### Your objective
Working from the top of the records below, reproduce each line exactly, ending once you have written the line containing "- [Megolm](https://git.matrix.org/git/olm/about/docs/megolm.rst)".

### Extracted entries
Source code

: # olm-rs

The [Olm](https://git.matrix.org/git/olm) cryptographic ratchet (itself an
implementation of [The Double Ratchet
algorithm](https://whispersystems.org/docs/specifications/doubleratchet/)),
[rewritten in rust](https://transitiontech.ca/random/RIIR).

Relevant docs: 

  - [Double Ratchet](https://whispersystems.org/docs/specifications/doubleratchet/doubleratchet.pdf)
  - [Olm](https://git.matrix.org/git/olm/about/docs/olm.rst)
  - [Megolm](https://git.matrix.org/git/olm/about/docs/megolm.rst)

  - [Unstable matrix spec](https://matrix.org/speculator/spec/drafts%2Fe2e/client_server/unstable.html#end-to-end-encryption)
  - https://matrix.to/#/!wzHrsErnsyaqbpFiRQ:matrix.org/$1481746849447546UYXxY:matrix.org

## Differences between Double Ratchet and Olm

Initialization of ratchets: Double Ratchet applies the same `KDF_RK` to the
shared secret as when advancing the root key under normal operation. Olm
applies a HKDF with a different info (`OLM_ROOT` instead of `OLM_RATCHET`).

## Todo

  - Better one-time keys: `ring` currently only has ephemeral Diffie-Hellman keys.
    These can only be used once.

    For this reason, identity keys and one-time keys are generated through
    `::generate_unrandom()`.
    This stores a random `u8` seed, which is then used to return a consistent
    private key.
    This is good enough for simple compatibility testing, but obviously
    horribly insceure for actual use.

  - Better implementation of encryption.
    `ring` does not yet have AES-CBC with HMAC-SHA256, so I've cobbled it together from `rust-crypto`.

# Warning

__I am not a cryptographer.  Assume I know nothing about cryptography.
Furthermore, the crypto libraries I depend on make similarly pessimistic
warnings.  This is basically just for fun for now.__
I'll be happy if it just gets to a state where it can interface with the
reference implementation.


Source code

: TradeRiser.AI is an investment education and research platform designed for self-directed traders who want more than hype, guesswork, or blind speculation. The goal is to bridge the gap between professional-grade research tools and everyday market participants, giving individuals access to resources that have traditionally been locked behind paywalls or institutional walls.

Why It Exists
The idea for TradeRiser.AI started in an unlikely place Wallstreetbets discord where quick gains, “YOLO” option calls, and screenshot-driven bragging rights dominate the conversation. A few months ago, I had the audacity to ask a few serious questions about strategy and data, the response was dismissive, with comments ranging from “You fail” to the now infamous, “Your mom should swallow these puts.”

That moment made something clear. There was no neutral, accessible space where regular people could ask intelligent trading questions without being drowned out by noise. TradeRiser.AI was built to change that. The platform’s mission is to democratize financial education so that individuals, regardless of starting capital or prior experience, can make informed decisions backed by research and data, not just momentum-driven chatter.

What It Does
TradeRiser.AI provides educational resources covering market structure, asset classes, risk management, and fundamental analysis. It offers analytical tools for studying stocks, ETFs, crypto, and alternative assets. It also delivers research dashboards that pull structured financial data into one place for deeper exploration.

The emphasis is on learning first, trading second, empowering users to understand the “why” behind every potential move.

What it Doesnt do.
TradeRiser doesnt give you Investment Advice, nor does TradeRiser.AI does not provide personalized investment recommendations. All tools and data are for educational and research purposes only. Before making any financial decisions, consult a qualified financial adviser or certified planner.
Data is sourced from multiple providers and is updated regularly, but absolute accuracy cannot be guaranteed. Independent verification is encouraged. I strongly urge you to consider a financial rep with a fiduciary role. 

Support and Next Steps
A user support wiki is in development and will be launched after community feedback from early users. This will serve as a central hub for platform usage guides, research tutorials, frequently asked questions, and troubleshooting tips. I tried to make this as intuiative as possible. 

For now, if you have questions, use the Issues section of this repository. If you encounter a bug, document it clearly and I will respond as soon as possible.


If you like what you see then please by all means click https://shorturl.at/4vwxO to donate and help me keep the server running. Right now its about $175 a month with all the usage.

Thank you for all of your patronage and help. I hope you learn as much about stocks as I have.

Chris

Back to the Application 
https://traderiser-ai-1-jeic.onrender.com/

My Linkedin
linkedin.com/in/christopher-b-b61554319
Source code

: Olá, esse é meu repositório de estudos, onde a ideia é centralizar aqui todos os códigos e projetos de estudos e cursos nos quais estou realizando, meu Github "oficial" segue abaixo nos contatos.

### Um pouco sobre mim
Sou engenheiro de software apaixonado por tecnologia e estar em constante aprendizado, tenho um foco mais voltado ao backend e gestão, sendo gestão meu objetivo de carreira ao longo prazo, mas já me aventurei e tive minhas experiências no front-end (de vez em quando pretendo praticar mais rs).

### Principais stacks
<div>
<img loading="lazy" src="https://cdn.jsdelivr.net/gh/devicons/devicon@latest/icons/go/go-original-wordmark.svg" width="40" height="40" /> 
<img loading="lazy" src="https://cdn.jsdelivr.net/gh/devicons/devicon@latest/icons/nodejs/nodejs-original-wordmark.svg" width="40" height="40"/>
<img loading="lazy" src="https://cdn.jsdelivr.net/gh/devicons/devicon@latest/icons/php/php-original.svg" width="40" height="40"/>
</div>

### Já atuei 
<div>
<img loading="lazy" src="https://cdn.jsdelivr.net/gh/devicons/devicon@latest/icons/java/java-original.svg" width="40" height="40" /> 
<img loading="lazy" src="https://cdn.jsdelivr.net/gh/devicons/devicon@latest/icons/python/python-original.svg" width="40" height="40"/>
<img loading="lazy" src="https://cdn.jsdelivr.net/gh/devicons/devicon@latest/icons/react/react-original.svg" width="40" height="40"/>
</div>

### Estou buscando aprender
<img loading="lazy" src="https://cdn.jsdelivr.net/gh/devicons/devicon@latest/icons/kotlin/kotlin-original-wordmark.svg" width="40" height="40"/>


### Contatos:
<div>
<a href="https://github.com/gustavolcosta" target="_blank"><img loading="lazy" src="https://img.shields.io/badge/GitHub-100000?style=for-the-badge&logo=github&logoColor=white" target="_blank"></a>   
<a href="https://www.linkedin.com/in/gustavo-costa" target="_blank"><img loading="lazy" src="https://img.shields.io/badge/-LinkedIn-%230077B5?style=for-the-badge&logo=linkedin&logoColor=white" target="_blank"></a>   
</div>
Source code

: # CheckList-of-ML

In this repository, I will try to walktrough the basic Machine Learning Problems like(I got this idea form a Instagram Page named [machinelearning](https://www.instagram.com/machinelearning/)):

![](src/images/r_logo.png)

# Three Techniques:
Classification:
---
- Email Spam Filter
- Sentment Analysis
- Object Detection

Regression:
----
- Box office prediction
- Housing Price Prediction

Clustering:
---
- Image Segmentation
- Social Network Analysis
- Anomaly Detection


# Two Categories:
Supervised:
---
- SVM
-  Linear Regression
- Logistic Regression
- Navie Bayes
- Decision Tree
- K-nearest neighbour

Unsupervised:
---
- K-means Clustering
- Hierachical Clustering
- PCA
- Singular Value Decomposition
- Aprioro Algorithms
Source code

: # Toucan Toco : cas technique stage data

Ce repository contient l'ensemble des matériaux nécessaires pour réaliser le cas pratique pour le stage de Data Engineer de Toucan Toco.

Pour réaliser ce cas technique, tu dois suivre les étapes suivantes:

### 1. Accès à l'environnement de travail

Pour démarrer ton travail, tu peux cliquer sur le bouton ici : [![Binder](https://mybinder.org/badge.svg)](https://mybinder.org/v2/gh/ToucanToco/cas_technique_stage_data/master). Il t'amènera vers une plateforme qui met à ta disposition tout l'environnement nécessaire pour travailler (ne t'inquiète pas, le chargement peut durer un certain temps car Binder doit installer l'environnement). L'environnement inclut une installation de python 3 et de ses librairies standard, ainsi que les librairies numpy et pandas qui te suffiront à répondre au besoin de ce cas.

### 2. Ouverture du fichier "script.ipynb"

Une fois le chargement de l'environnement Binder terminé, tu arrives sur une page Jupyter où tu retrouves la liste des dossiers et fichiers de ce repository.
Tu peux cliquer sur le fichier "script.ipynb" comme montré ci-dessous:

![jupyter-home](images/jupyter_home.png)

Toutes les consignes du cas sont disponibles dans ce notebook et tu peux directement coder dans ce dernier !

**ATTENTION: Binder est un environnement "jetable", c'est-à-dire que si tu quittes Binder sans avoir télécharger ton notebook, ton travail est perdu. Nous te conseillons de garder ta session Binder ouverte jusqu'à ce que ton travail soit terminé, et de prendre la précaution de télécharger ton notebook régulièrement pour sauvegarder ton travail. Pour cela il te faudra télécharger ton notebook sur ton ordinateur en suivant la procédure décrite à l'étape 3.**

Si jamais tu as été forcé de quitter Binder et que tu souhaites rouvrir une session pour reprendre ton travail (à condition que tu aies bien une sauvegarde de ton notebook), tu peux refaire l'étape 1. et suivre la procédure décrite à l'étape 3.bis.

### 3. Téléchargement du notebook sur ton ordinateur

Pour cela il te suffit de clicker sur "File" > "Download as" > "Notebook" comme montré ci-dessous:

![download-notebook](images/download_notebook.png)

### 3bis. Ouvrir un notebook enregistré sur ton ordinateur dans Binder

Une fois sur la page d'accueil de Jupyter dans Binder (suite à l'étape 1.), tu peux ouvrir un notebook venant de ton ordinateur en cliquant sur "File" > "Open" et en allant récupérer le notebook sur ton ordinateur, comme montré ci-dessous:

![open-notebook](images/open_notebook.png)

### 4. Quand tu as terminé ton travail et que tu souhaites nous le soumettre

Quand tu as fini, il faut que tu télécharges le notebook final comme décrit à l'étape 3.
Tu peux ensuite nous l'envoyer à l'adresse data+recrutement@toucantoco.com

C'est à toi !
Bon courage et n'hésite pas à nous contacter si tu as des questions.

### Exercise output
Source code

: # olm-rs

The [Olm](https://git.matrix.org/git/olm) cryptographic ratchet (itself an
implementation of [The Double Ratchet
algorithm](https://whispersystems.org/docs/specifications/doubleratchet/)),
[rewritten in rust](https://transitiontech.ca/random/RIIR).

Relevant docs: 

  - [Double Ratchet](https://whispersystems.org/docs/specifications/doubleratchet/doubleratchet.pdf)
  - [Olm](https://git.matrix.org/git/olm/about/docs/olm.rst)
  - [Megolm](https://git.matrix.org/git/olm/about/docs/megolm.rst)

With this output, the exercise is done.